**Description of the task:**
Output all the entries below. Each must match exactly.
>>>
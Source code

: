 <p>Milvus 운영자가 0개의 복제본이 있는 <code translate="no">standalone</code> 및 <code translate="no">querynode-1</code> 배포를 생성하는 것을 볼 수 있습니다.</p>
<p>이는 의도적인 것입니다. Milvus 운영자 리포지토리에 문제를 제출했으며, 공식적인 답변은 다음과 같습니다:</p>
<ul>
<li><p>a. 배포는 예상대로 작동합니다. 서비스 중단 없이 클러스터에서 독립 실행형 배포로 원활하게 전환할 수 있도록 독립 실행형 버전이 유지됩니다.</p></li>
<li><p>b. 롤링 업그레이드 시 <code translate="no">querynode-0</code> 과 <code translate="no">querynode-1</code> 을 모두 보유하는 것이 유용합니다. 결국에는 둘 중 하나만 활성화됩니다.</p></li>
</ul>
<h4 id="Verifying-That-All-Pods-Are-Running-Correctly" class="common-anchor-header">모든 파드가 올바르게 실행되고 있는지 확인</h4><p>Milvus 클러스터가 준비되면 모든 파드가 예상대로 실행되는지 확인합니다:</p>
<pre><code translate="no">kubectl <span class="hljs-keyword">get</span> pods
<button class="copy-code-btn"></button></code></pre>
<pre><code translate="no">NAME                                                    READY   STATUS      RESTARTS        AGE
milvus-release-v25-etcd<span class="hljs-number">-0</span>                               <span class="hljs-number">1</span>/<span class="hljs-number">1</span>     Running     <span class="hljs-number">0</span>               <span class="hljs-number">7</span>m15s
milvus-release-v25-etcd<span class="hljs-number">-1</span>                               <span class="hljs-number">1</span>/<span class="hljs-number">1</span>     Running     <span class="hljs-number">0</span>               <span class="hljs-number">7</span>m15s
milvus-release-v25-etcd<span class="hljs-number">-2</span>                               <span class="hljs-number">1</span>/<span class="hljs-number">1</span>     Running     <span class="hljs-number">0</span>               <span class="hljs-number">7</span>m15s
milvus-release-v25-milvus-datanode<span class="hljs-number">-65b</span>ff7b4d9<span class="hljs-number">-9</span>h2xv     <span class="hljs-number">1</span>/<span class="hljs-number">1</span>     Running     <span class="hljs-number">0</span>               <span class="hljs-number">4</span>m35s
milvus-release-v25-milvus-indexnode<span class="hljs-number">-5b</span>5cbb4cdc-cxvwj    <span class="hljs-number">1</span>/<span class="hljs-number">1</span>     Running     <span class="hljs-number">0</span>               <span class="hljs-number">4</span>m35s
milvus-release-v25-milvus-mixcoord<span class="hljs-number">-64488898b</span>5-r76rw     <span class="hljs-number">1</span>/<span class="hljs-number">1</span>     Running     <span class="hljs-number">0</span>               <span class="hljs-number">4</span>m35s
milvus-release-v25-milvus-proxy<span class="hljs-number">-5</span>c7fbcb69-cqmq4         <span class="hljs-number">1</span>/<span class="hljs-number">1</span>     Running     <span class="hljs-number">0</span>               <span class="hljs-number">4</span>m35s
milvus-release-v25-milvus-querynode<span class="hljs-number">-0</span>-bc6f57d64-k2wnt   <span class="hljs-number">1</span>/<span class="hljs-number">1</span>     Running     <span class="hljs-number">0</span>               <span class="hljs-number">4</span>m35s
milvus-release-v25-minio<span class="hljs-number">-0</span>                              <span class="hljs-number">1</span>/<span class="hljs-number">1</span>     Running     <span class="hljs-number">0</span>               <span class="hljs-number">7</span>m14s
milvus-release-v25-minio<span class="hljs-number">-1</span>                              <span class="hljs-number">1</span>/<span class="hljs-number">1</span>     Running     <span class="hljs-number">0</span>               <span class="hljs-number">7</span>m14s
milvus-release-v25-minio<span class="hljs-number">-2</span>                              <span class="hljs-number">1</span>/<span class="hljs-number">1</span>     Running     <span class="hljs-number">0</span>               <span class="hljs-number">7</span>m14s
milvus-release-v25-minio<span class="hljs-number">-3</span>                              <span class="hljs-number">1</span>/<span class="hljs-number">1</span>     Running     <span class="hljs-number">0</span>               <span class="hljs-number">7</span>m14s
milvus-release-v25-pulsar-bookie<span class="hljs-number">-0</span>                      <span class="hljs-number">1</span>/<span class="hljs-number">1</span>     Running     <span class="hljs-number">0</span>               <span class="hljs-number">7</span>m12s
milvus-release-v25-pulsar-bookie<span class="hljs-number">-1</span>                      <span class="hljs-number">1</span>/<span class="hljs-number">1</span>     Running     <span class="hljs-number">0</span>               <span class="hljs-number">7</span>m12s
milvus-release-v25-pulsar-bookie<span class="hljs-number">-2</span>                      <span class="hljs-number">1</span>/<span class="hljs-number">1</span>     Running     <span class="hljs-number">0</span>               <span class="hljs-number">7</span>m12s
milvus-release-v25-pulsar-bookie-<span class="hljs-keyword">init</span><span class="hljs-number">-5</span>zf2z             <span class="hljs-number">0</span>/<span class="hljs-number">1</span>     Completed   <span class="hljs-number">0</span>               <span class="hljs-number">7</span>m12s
<<<
**Result of this task:**
Source code

: <p>Milvus 운영자가 0개의 복제본이 있는 <code translate="no">standalone</code> 및 <code translate="no">querynode-1</code> 배포를 생성하는 것을 볼 수 있습니다.</p>
<p>이는 의도적인 것입니다. Milvus 운영자 리포지토리에 문제를 제출했으며, 공식적인 답변은 다음과 같습니다:</p>
<ul>
<li><p>a. 배포는 예상대로 작동합니다. 서비스 중단 없이 클러스터에서 독립 실행형 배포로 원활하게 전환할 수 있도록 독립 실행형 버전이 유지됩니다.</p></li>
<li><p>b. 롤링 업그레이드 시 <code translate="no">querynode-0</code> 과 <code translate="no">querynode-1</code> 을 모두 보유하는 것이 유용합니다. 결국에는 둘 중 하나만 활성화됩니다.</p></li>
</ul>
<h4 id="Verifying-That-All-Pods-Are-Running-Correctly" class="common-anchor-header">모든 파드가 올바르게 실행되고 있는지 확인</h4><p>Milvus 클러스터가 준비되면 모든 파드가 예상대로 실행되는지 확인합니다:</p>
<pre><code translate="no">kubectl <span class="hljs-keyword">get</span> pods
<button class="copy-code-btn"></button></code></pre>
<pre><code translate="no">NAME                                                    READY   STATUS      RESTARTS        AGE
milvus-release-v25-etcd<span class="hljs-number">-0</span>                               <span class="hljs-number">1</span>/<span class="hljs-number">1</span>     Running     <span class="hljs-number">0</span>               <span class="hljs-number">7</span>m15s
milvus-release-v25-etcd<span class="hljs-number">-1</span>                               <span class="hljs-number">1</span>/<span class="hljs-number">1</span>     Running     <span class="hljs-number">0</span>               <span class="hljs-number">7</span>m15s
milvus-release-v25-etcd<span class="hljs-number">-2</span>                               <span class="hljs-number">1</span>/<span class="hljs-number">1</span>     Running     <span class="hljs-number">0</span>               <span class="hljs-number">7</span>m15s
milvus-release-v25-milvus-datanode<span class="hljs-number">-65b</span>ff7b4d9<span class="hljs-number">-9</span>h2xv     <span class="hljs-number">1</span>/<span class="hljs-number">1</span>     Running     <span class="hljs-number">0</span>               <span class="hljs-number">4</span>m35s
milvus-release-v25-milvus-indexnode<span class="hljs-number">-5b</span>5cbb4cdc-cxvwj    <span class="hljs-number">1</span>/<span class="hljs-number">1</span>     Running     <span class="hljs-number">0</span>               <span class="hljs-number">4</span>m35s
milvus-release-v25-milvus-mixcoord<span class="hljs-number">-64488898b</span>5-r76rw     <span class="hljs-number">1</span>/<span class="hljs-number">1</span>     Running     <span class="hljs-number">0</span>               <span class="hljs-number">4</span>m35s
milvus-release-v25-milvus-proxy<span class="hljs-number">-5</span>c7fbcb69-cqmq4         <span class="hljs-number">1</span>/<span class="hljs-number">1</span>     Running     <span class="hljs-number">0</span>               <span class="hljs-number">4</span>m35s
milvus-release-v25-milvus-querynode<span class="hljs-number">-0</span>-bc6f57d64-k2wnt   <span class="hljs-number">1</span>/<span class="hljs-number">1</span>     Running     <span class="hljs-number">0</span>               <span class="hljs-number">4</span>m35s
milvus-release-v25-minio<span class="hljs-number">-0</span>                              <span class="hljs-number">1</span>/<span class="hljs-number">1</span>     Running     <span class="hljs-number">0</span>               <span class="hljs-number">7</span>m14s
milvus-release-v25-minio<span class="hljs-number">-1</span>                              <span class="hljs-number">1</span>/<span class="hljs-number">1</span>     Running     <span class="hljs-number">0</span>               <span class="hljs-number">7</span>m14s
milvus-release-v25-minio<span class="hljs-number">-2</span>                              <span class="hljs-number">1</span>/<span class="hljs-number">1</span>     Running     <span class="hljs-number">0</span>               <span class="hljs-number">7</span>m14s
milvus-release-v25-minio<span class="hljs-number">-3</span>                              <span class="hljs-number">1</span>/<span class="hljs-number">1</span>     Running     <span class="hljs-number">0</span>               <span class="hljs-number">7</span>m14s
milvus-release-v25-pulsar-bookie<span class="hljs-number">-0</span>                      <span class="hljs-number">1</span>/<span class="hljs-number">1</span>     Running     <span class="hljs-number">0</span>               <span class="hljs-number">7</span>m12s
milvus-release-v25-pulsar-bookie<span class="hljs-number">-1</span>                      <span class="hljs-number">1</span>/<span class="hljs-number">1</span>     Running     <span class="hljs-number">0</span>               <span class="hljs-number">7</span>m12s
milvus-release-v25-pulsar-bookie<span class="hljs-number">-2</span>                      <span class="hljs-number">1</span>/<span class="hljs-number">1</span>     Running     <span class="hljs-number">0</span>               <span class="hljs-number">7</span>m12s
milvus-release-v25-pulsar-bookie-<span class="hljs-keyword">init</span><span class="hljs-number">-5</span>zf2z             <span class="hljs-number">0</span>/<span class="hljs-number">1</span>     Completed   <span class="hljs-number">0</span>               <span class="hljs-number">7</span>m12s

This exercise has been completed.